Nutritional intervention in pulmonary arterial hypertension
Pulmonary arterial hypertension (PAH) is a progressive disease primarily affecting the pulmonary vasculature and heart. PAH patients suffer from
exercise intolerance and fatigue, negatively affecting their quality of life.
In a recent review (Vinke et al. 2018), current insights were summarized in the pathophysiological mechanisms underlying PAH. The review zoomed
in on the potential involvement of nutritional status and micronutrient deficiencies exercise intolerance and fatigue in PAH patients.
Pathophysiological processes that contribute to exercise intolerance and impaired quality of life of PAH patients include right ventricular
dysfunction, inflammation, skeletal muscle alterations, and dysfunctional energy metabolism. PAH-related nutritional deficiencies and metabolic
alterations have been linked to fatigue, exercise intolerance, and endothelial dysfunction. Available evidence suggests that exercise interventions
can be effective in PAH patients to improve exercise tolerance and decrease fatigue. By contrast, knowledge on the prevalence of micronutrient
deficiencies and the possible effects of nutritional interventions in PAH patients is limited. Although data on nutritional status and micronutrient
deficiencies in PAH are scarce, the available knowledge, including that from adjacent fields, suggests that nutritional intervention to correct
deficiencies and metabolic alterations may contribute to a reduction of disease burden.

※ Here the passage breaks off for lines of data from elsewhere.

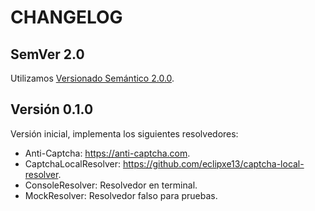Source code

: # CHANGELOG

## SemVer 2.0

Utilizamos [Versionado Semántico 2.0.0](SEMVER.md).

## Versión 0.1.0

Versión inicial, implementa los siguientes resolvedores:

- Anti-Captcha: <https://anti-captcha.com>.
- CaptchaLocalResolver: <https://github.com/eclipxe13/captcha-local-resolver>.
- ConsoleResolver: Resolvedor en terminal.
- MockResolver: Resolvedor falso para pruebas.
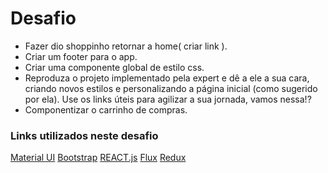 # Desafio

 - Fazer dio shoppinho retornar a home( criar link ).
 - Criar um footer para o app.
 - Criar uma componente global de estilo css.
 - Reproduza o projeto implementado pela expert e dê a ele a sua cara, 
criando novos estilos e personalizando a página inicial (como sugerido por ela).
Use os links úteis para agilizar a sua jornada, vamos nessa!?
 - Componentizar o carrinho de compras.
  
<h3>Links utilizados neste desafio</h3>

<a href="https://v3.mui.com/">Material UI</a>
<a href="https://getbootstrap.com/">Bootstrap</a>
<a href="https://pt-br.reactjs.org/">REACT.js</a>
<a href="https://facebook.github.io/flux/">Flux</a>
<a href="https://redux.js.org/">Redux</a>




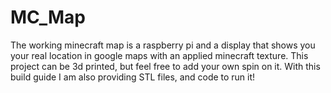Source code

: # MC_Map
The working minecraft map is a raspberry pi and a display that shows you your real location in google maps with an applied minecraft texture. This project can be 3d printed, but feel free to add your own spin on it. With this build guide I am also providing STL files, and code to run it!
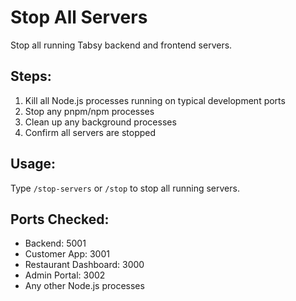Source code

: # Stop All Servers

Stop all running Tabsy backend and frontend servers.

## Steps:
1. Kill all Node.js processes running on typical development ports
2. Stop any pnpm/npm processes
3. Clean up any background processes
4. Confirm all servers are stopped

## Usage:
Type `/stop-servers` or `/stop` to stop all running servers.

## Ports Checked:
- Backend: 5001
- Customer App: 3001
- Restaurant Dashboard: 3000
- Admin Portal: 3002
- Any other Node.js processes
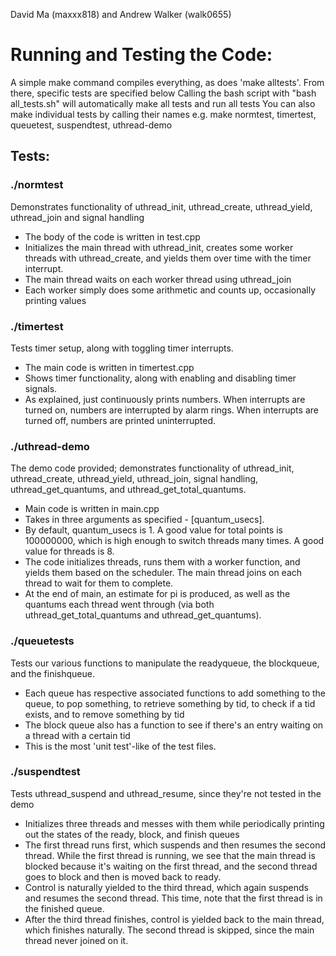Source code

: David Ma (maxxx818) and Andrew Walker (walk0655)

# Running and Testing the Code:
A simple make command compiles everything, as does 'make alltests'. From there, specific tests are specified below
Calling the bash script with "bash all_tests.sh" will automatically make all tests and run all tests
You can also make individual tests by calling their names e.g. make normtest, timertest, queuetest, suspendtest, uthread-demo

## Tests:
### ./normtest
Demonstrates functionality of uthread_init, uthread_create, uthread_yield, uthread_join and signal handling
- The body of the code is written in test.cpp
- Initializes the main thread with uthread_init, creates some worker threads with uthread_create, and yields them over time with the timer interrupt.
- The main thread waits on each worker thread using uthread_join
- Each worker simply does some arithmetic and counts up, occasionally printing values

### ./timertest
Tests timer setup, along with toggling timer interrupts.
- The main code is written in timertest.cpp
- Shows timer functionality, along with enabling and disabling timer signals.
- As explained, just continuously prints numbers. When interrupts are turned on, numbers are interrupted by alarm rings. When interrupts are turned off, numbers are printed uninterrupted.

### ./uthread-demo
The demo code provided; demonstrates functionality of uthread_init, uthread_create, uthread_yield, uthread_join, signal handling, uthread_get_quantums, and uthread_get_total_quantums.
- Main code is written in main.cpp
- Takes in three arguments as specified - <total points> <threads> [quantum_usecs].
- By default, quantum_usecs is 1. A good value for total points is 100000000, which is high enough to switch threads many times. A good value for threads is 8.
- The code initializes threads, runs them with a worker function, and yields them based on the scheduler. The main thread joins on each thread to wait for them to complete.
- At the end of main, an estimate for pi is produced, as well as the quantums each thread went through (via both uthread_get_total_quantums and uthread_get_quantums).

### ./queuetests
Tests our various functions to manipulate the readyqueue, the blockqueue, and the finishqueue.
- Each queue has respective associated functions to add something to the queue, to pop something, to retrieve something by tid, to check if a tid exists, and to remove something by tid
- The block queue also has a function to see if there's an entry waiting on a thread with a certain tid
- This is the most 'unit test'-like of the test files.

### ./suspendtest
Tests uthread_suspend and uthread_resume, since they're not tested in the demo
- Initializes three threads and messes with them while periodically printing out the states of the ready, block, and finish queues
- The first thread runs first, which suspends and then resumes the second thread. While the first thread is running, we see that the main thread is blocked because it's waiting on the first thread, and the second thread goes to block and then is moved back to ready.
- Control is naturally yielded to the third thread, which again suspends and resumes the second thread. This time, note that the first thread is in the finished queue.
- After the third thread finishes, control is yielded back to the main thread, which finishes naturally. The second thread is skipped, since the main thread never joined on it.
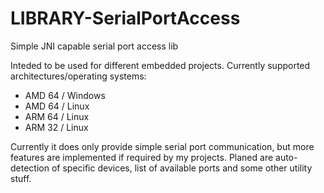 # LIBRARY-SerialPortAccess
Simple JNI capable serial port access lib

Inteded to be used for different embedded projects.
Currently supported architectures/operating systems:
- AMD 64 / Windows
- AMD 64 / Linux
- ARM 64 / Linux
- ARM 32 / Linux

Currently it does only provide simple serial port communication, but more features are implemented if required by my projects.
Planed are auto-detection of specific devices, list of available ports and some other utility stuff.
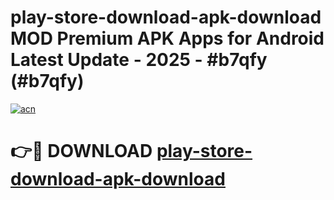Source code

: # play-store-download-apk-download MOD Premium APK Apps for Android Latest Update - 2025 - #b7qfy (#b7qfy)

[![acn](https://github.com/user-attachments/assets/0f9c940e-d8b0-45ae-aac7-cd30a18b3e1c)](https://apps.libra.edu.pl?title=play-store-download-apk-download&ref=18F)

# 👉🔴 DOWNLOAD [play-store-download-apk-download](https://apps.libra.edu.pl?title=play-store-download-apk-download&ref=18F)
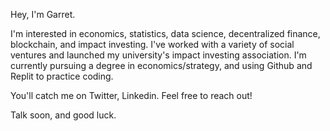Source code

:Hey, I'm Garret.

I'm interested in economics, statistics, data science, decentralized finance, blockchain, and impact investing. I've worked with a variety of social ventures and launched my university's impact investing association. I'm currently pursuing a degree in economics/strategy, and using Github and Replit to practice coding.

You'll catch me on Twitter, Linkedin. Feel free to reach out!

Talk soon, and good luck.

<!---
garretcq/garretcq is a ✨ special ✨ repository because its `README.md` (this file) appears on your GitHub profile.
You can click the Preview link to take a look at your changes.
--->
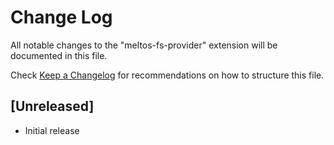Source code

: # Change Log

All notable changes to the "meltos-fs-provider" extension will be documented in this file.

Check [Keep a Changelog](http://keepachangelog.com/) for recommendations on how to structure this file.

## [Unreleased]

- Initial release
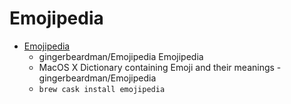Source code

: # Emojipedia
- [Emojipedia](https://github.com/gingerbeardman/Emojipedia)
  -  gingerbeardman/Emojipedia Emojipedia
  - MacOS X Dictionary containing Emoji and their meanings - gingerbeardman/Emojipedia
  - `brew cask install emojipedia`

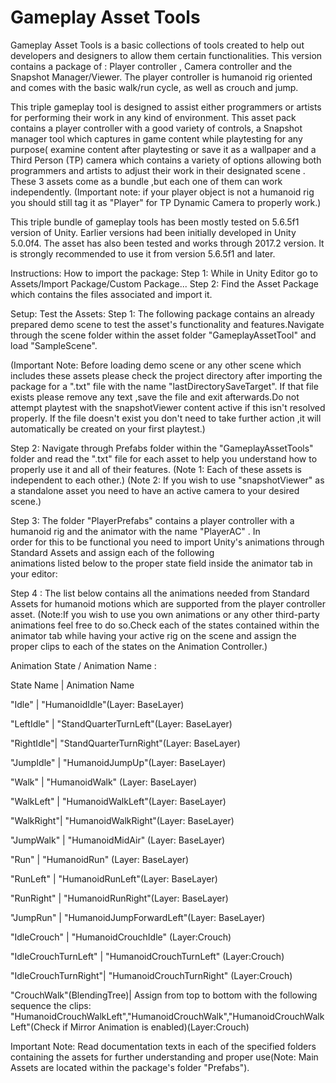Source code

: # Gameplay Asset Tools
Gameplay Asset Tools is a basic collections of tools created to help out developers and designers to allow them certain functionalities.
This version contains a package of : Player controller , Camera controller and the Snapshot Manager/Viewer. The player controller is humanoid rig oriented and comes with the basic walk/run cycle, as well as crouch and jump.


This triple gameplay tool is designed to assist either programmers or artists for performing their work in any kind of environment. This asset pack contains a player controller with a good variety of controls,
a Snapshot manager tool which captures in game content while playtesting for any purpose( examine content after playtesting or save it as a wallpaper and a Third Person (TP) camera which contains a variety of options allowing both
programmers and artists to adjust their work in their designated scene . These 3 assets come as a bundle ,but each one of them can work independently.
	(Important note: if your player object is not a humanoid rig you should still tag it as "Player" for TP Dynamic Camera to properly work.)

This triple bundle of gameplay tools has been mostly tested on 5.6.5f1 version of Unity. Earlier versions had been initially developed in Unity 5.0.0f4. The asset has also been tested and works through 2017.2 version.
It is strongly recommended to use it from version 5.6.5f1 and later.


Instructions: 
	How to import the package:
		Step 1: While in Unity Editor go to Assets/Import Package/Custom Package...
		Step 2: Find the Asset Package which contains the files associated and import it.
		
Setup: 
	Test the Assets:
	Step 1: The following package contains an already prepared demo scene to test the asset's functionality and features.Navigate through     the scene folder within the asset folder "GameplayAssetTool" and load "SampleScene".
			
  (Important Note: Before loading demo scene or any other scene which includes these assets please check the project directory after       importing the package for a ".txt" file with the name "lastDirectorySaveTarget".
	If that file exists please remove any text ,save the file and exit afterwards.Do not attempt playtest with the snapshotViewer content   active if this isn't resolved properly.
	If the file doesn't exist you don't need to take further action ,it will automatically be created on your first playtest.)  
			
	
  Step 2: Navigate through Prefabs folder within the "GameplayAssetTools" folder and read the ".txt" file for each asset to help you        understand how to properly use it and all of their features.
	 (Note 1: Each of these assets is independent to each other.)
	 (Note 2: If you wish to use "snapshotViewer" as a standalone asset you need to have an active camera to your desired scene.)

  Step 3: The folder "PlayerPrefabs" contains a player controller with a humanoid rig and the animator with the name "PlayerAC" . In  
    order for this to be functional you need to import Unity's animations through Standard Assets and assign each of the following   
    animations listed below to the proper state field inside the animator tab in your editor:
		
  Step 4 : The list below contains all the animations needed from Standard Assets for humanoid motions which are supported from the 
    player controller asset.
		(Note:If you wish to use you own animations or any other third-party animations feel free to do so.Check each of the states 
    contained within the animator tab while having your active rig on the scene and assign the proper clips to each of the states on the 
    Animation Controller.)
		
  Animation State / Animation Name :

    
   State Name  | Animation Name
   
   "Idle"   |  "HumanoidIdle"(Layer: BaseLayer)
      
  "LeftIdle" | "StandQuarterTurnLeft"(Layer: BaseLayer)
    
  "RightIdle"| "StandQuarterTurnRight"(Layer: BaseLayer)
    
  "JumpIdle" | "HumanoidJumpUp"(Layer: BaseLayer)
  
   "Walk"    | "HumanoidWalk"	(Layer: BaseLayer)
  
  "WalkLeft" | "HumanoidWalkLeft"(Layer: BaseLayer)
  
  "WalkRight"| "HumanoidWalkRight"(Layer: BaseLayer)
  
  "JumpWalk" | "HumanoidMidAir"	(Layer: BaseLayer)
  
   "Run"   | "HumanoidRun"	(Layer: BaseLayer)
  
  "RunLeft"  | "HumanoidRunLeft"(Layer: BaseLayer)
  
  "RunRight" | "HumanoidRunRight"(Layer: BaseLayer)
  
  "JumpRun"  | "HumanoidJumpForwardLeft"(Layer: BaseLayer)

  "IdleCrouch" | "HumanoidCrouchIdle"  	(Layer:Crouch)
  
  "IdleCrouchTurnLeft" | "HumanoidCrouchTurnLeft"   (Layer:Crouch)
  
  "IdleCrouchTurnRight"| "HumanoidCrouchTurnRight"  (Layer:Crouch)
  
  "CrouchWalk"(BlendingTree)| Assign from top to bottom with the following sequence the clips:   
  "HumanoidCrouchWalkLeft","HumanoidCrouchWalk","HumanoidCrouchWalkLeft"(Check if Mirror Animation is enabled)(Layer:Crouch)

Important Note: Read documentation texts in each of the specified folders containing the assets for further understanding and proper use(Note: Main Assets are located within the package's folder "Prefabs").

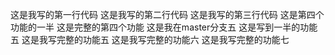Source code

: 这是我写的第一行代码
这是我写的第二行代码
这是我写的第三行代码
这是第四个功能的一半
这是完整的第四个功能
这是我在master分支五
这是写到一半的功能五
这是我写完整的功能五
这是我写完整的功能六
这是我写完整的功能七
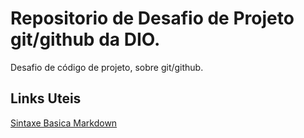 # Repositorio de Desafio de Projeto git/github da DIO.
Desafio de código de projeto, sobre git/github.

## Links Uteis
[Sintaxe Basica Markdown](https://www.markdownguide.org)
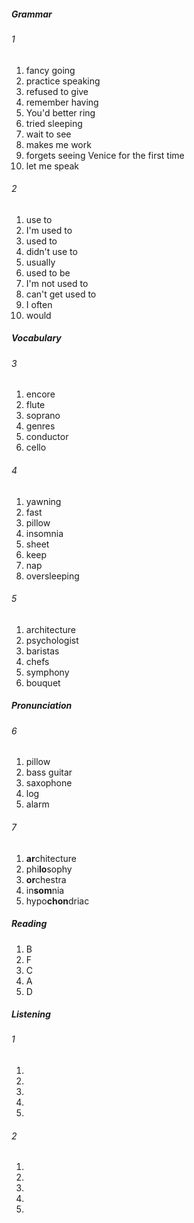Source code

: ##### Grammar
###### 1
1. fancy going
2. practice speaking
3. refused to give
4. remember having
5. You'd better ring
6. tried sleeping
7. wait to see
8. makes me work
9. forgets seeing Venice for the first time
10. let me speak

###### 2
1. use to
2. I'm used to
3. used to
4. didn't use to
5. usually
6. used to be
7. I'm not used to
8. can't get used to
9. I often
10. would

##### Vocabulary
###### 3
1. encore
2. flute
3. soprano
4. genres
5. conductor
6. cello

###### 4
1. yawning
2. fast
3. pillow
4. insomnia
5. sheet
6. keep
7. nap
8. oversleeping

###### 5
1. architecture
2. psychologist
3. baristas
4. chefs
5. symphony
6. bouquet

##### Pronunciation
###### 6
1. pillow
2. bass guitar
3. saxophone
4. log
5. alarm

###### 7
1. **ar**chitecture
2. phi**lo**sophy 
3. **or**chestra
4. in**som**nia
5. hypo**chon**driac

##### Reading
1. B
2. F
3. С
4. A
5. D

##### Listening
###### 1
1.
2.
3.
4.
5.

###### 2 
1.
2.
3.
4.
5.

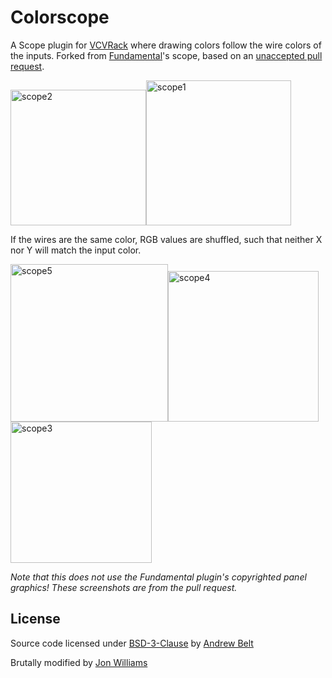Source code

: # Colorscope

A Scope plugin for [VCVRack](https://github.com/VCVRack/) where drawing colors follow the wire colors of the inputs. Forked from [Fundamental](https://github.com/VCVRack/Fundamental)'s scope, based on an [unaccepted pull request](https://github.com/VCVRack/Fundamental/pull/34).

<img width="217" alt="scope2" src="https://user-images.githubusercontent.com/15206/35821358-c6874732-0a76-11e8-88cb-426ecec24ece.png"><img width="232" alt="scope1" src="https://user-images.githubusercontent.com/15206/35821359-c691df08-0a76-11e8-962a-7e3fb568c38b.png">

If the wires are the same color, RGB values are shuffled, such that neither X nor Y will match the input color.

<img width="252" alt="scope5" src="https://user-images.githubusercontent.com/15206/35821355-c651d354-0a76-11e8-919b-8439481d6a9f.png"><img width="241" alt="scope4" src="https://user-images.githubusercontent.com/15206/35821356-c66082fa-0a76-11e8-9885-0af299f96e41.png"><img width="226" alt="scope3" src="https://user-images.githubusercontent.com/15206/35821357-c679f3f2-0a76-11e8-834d-03f93326dacd.png">

_Note that this does not use the Fundamental plugin's copyrighted panel graphics! These screenshots are from the pull request._

## License

Source code licensed under [BSD-3-Clause](LICENSE.txt) by [Andrew Belt](https://andrewbelt.name/)

Brutally modified by [Jon Williams](https://jonwillia.ms)
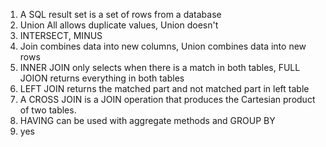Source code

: 1.   A SQL result set is a set of rows from a database
2.  Union All allows duplicate values, Union doesn't
3.  INTERSECT, MINUS
4.  Join combines data into new columns, Union combines data into new rows
5.  INNER JOIN only selects when there is a match in both tables, FULL JOION returns everything in both tables
6.  LEFT JOIN returns the matched part and not matched part in left table
7.  A CROSS JOIN is a JOIN operation that produces the Cartesian product of two tables.
8.  HAVING can be used with aggregate methods and GROUP BY
9.  yes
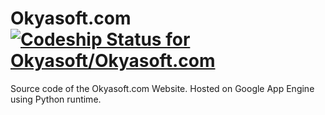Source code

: Okyasoft.com[ ![Codeship Status for Okyasoft/Okyasoft.com](https://codeship.com/projects/99ef6360-8f14-0132-6263-0a0cf4fe8e66/status?branch=master)](https://codeship.com/projects/61139)
============

Source code of the Okyasoft.com Website. 
Hosted on Google App Engine using Python runtime.
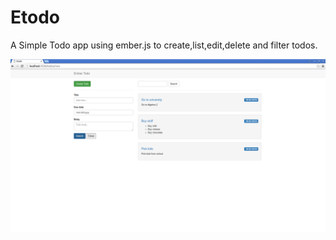 # Etodo

A Simple Todo app using ember.js to create,list,edit,delete and filter todos.


![etodo app](/screenshots/etodo.png?raw=true)
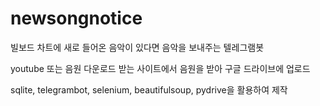 # newsongnotice

빌보드 차트에 새로 들어온 음악이 있다면 음악을 보내주는 텔레그램봇

youtube 또는 음원 다운로드 받는 사이트에서 음원을 받아 구글 드라이브에 업로드

sqlite, telegrambot, selenium, beautifulsoup, pydrive을 활용하여 제작
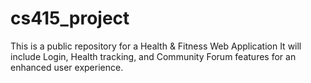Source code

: # cs415_project
This is a public repository for a Health & Fitness Web Application
It will include Login, Health tracking, and Community Forum features for an enhanced user experience.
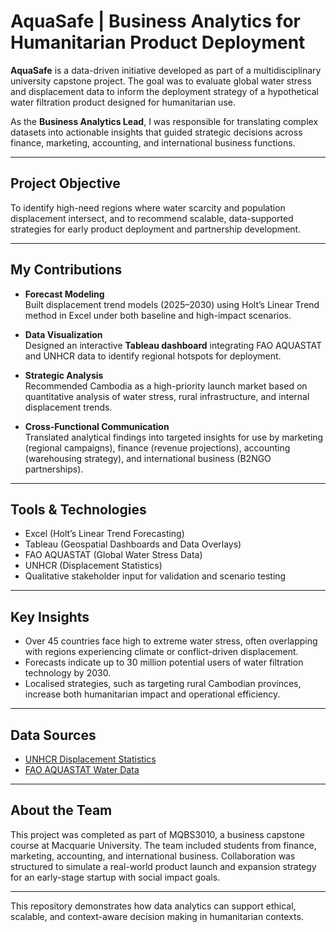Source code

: # AquaSafe | Business Analytics for Humanitarian Product Deployment

**AquaSafe** is a data-driven initiative developed as part of a multidisciplinary university capstone project. The goal was to evaluate global water stress and displacement data to inform the deployment strategy of a hypothetical water filtration product designed for humanitarian use.

As the **Business Analytics Lead**, I was responsible for translating complex datasets into actionable insights that guided strategic decisions across finance, marketing, accounting, and international business functions.

---

## Project Objective

To identify high-need regions where water scarcity and population displacement intersect, and to recommend scalable, data-supported strategies for early product deployment and partnership development.

---

## My Contributions

- **Forecast Modeling**  
  Built displacement trend models (2025–2030) using Holt’s Linear Trend method in Excel under both baseline and high-impact scenarios.

- **Data Visualization**  
  Designed an interactive **Tableau dashboard** integrating FAO AQUASTAT and UNHCR data to identify regional hotspots for deployment.

- **Strategic Analysis**  
  Recommended Cambodia as a high-priority launch market based on quantitative analysis of water stress, rural infrastructure, and internal displacement trends.

- **Cross-Functional Communication**  
  Translated analytical findings into targeted insights for use by marketing (regional campaigns), finance (revenue projections), accounting (warehousing strategy), and international business (B2NGO partnerships).

---

## Tools & Technologies

- Excel (Holt’s Linear Trend Forecasting)
- Tableau (Geospatial Dashboards and Data Overlays)
- FAO AQUASTAT (Global Water Stress Data)
- UNHCR (Displacement Statistics)
- Qualitative stakeholder input for validation and scenario testing

---

## Key Insights

- Over 45 countries face high to extreme water stress, often overlapping with regions experiencing climate or conflict-driven displacement.
- Forecasts indicate up to 30 million potential users of water filtration technology by 2030.
- Localised strategies, such as targeting rural Cambodian provinces, increase both humanitarian impact and operational efficiency.

---

## Data Sources

- [UNHCR Displacement Statistics](https://www.unhcr.org/refugee-statistics/)
- [FAO AQUASTAT Water Data](https://www.fao.org/aquastat/)

---

## About the Team

This project was completed as part of MQBS3010, a business capstone course at Macquarie University. The team included students from finance, marketing, accounting, and international business. Collaboration was structured to simulate a real-world product launch and expansion strategy for an early-stage startup with social impact goals.


---

This repository demonstrates how data analytics can support ethical, scalable, and context-aware decision making in humanitarian contexts.
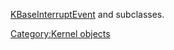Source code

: [KBaseInterruptEvent](KBaseInterruptEvent "wikilink") and subclasses.

[Category:Kernel objects](Category:Kernel_objects "wikilink")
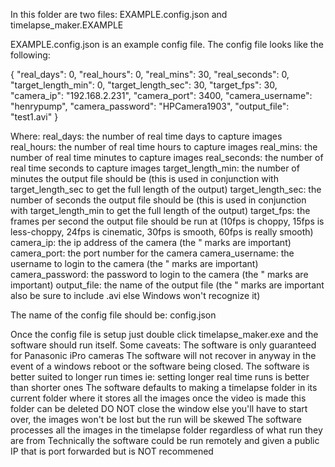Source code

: In this folder are two files: EXAMPLE.config.json and timelapse_maker.EXAMPLE

EXAMPLE.config.json is an example config file. The config file looks like the following:

{
    "real_days": 0,
    "real_hours": 0,
    "real_mins": 30,
    "real_seconds": 0,
    "target_length_min": 0,
    "target_length_sec": 30,
    "target_fps": 30,
    "camera_ip": "192.168.2.231",
    "camera_port": 3400,
    "camera_username": "henrypump",
    "camera_password": "HPCamera1903",
    "output_file": "test1.avi"
}

Where:
    real_days: the number of real time days to capture images 
    real_hours: the number of real time hours to capture images
    real_mins: the number of real time minutes to capture images
    real_seconds: the number of real time seconds to capture images
    target_length_min: the number of minutes the output file should be (this is used in conjunction with target_length_sec to get the full length of the output)
    target_length_sec: the number of seconds the output file should be (this is used in conjunction with target_length_min to get the full length of the output)
    target_fps: the frames per second the output file should be run at (10fps  is choppy, 15fps is less-choppy, 24fps is cinematic, 30fps is smooth, 60fps is really smooth)
    camera_ip: the ip address of the camera (the " marks are important)
    camera_port: the port number for the camera
    camera_username: the username to login to the camera (the " marks are important)
    camera_password: the password to login to the camera (the " marks are important)
    output_file: the name of the output file (the " marks are important also be sure to include .avi else Windows won't recognize it)

The name of the config file should be:
    config.json

Once the config file is setup just double click timelapse_maker.exe and the software should run itself.
Some caveats:
    The software is only guaranteed for Panasonic iPro cameras
    The software will not recover in anyway in the event of a windows reboot or the software being closed.
    The software is better suited to longer run times ie: setting longer real time runs is better than shorter ones
    The software defaults to making a timelapse folder in its current folder where it stores all the images once the video is made this folder can be deleted
    DO NOT close the window else you'll have to start over, the images won't be lost but the run will be skewed
    The software processes all the images in the timelapse folder regardless of what run they are from
    Technically the software could be run remotely and given a public IP that is port forwarded but is NOT recommened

Patients have an increased interest in the use of nutritional supplements, but there is a lack of scientific knowledge and guidelines on this field.
Future research is therefore focusing on studying micronutrient deficiencies in PAH patients and the effect of correcting deficiencies by nutritional
supplementation.
This is a collaborative study between the University Clinic of Cardiology, Heart Center Leipzig (Germany), the Erasmus Medical Center, Rotterdam (the
Netherlands), Actelion Pharmaceuticals (the Netherlands) and Wageningen University (the Netherlands).
Nutritional intervention in a mouse model of pulmonary hypertension and cardiac cachexia Cardiac cachexia is characterized by ventricular remodeling
that is associated with skeletal muscle wasting. Cardiac cachexia is occurring as a consequence of pulmonary hypertension. However, therapeutic
strategies that target both cardiac and skeletal muscle in order to prevent maladaptations remain sparse. In recent studies, we supplied a standard
chow supplemented with high protein, leucine, fish oil and oligosaccharides, to determine whether cardiac and skeletal muscle remodeling could be
attenuated during cardiac cachexia in a mouse model of pulmonary hypertension. The results showed that this multi-target nutritional intervention
significantly attenuated both right ventricular and skeletal muscle maladaptations.
Future studies are focusing on the effect of nutritional intervention with and without exercise training on cardiac and skeletal muscle in the same
animal model.
This is a collaborative study between the University Clinic of Cardiology, Heart Center Leipzig (Germany) and Wageningen University (the Netherlands).